▶ Work instruction:
Below are records; output all of them exactly.

▶ Provided records:
##############################
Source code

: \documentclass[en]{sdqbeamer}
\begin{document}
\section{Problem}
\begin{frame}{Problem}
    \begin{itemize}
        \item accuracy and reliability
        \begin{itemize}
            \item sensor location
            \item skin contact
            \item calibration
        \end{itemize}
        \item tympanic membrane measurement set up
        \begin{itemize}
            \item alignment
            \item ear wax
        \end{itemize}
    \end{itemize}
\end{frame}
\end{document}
##############################
▶ Expected answer:
Source code

: \documentclass[en]{sdqbeamer}
\begin{document}
\section{Problem}
\begin{frame}{Problem}
    \begin{itemize}
        \item accuracy and reliability
        \begin{itemize}
            \item sensor location
            \item skin contact
            \item calibration
        \end{itemize}
        \item tympanic membrane measurement set up
        \begin{itemize}
            \item alignment
            \item ear wax
        \end{itemize}
    \end{itemize}
\end{frame}
\end{document}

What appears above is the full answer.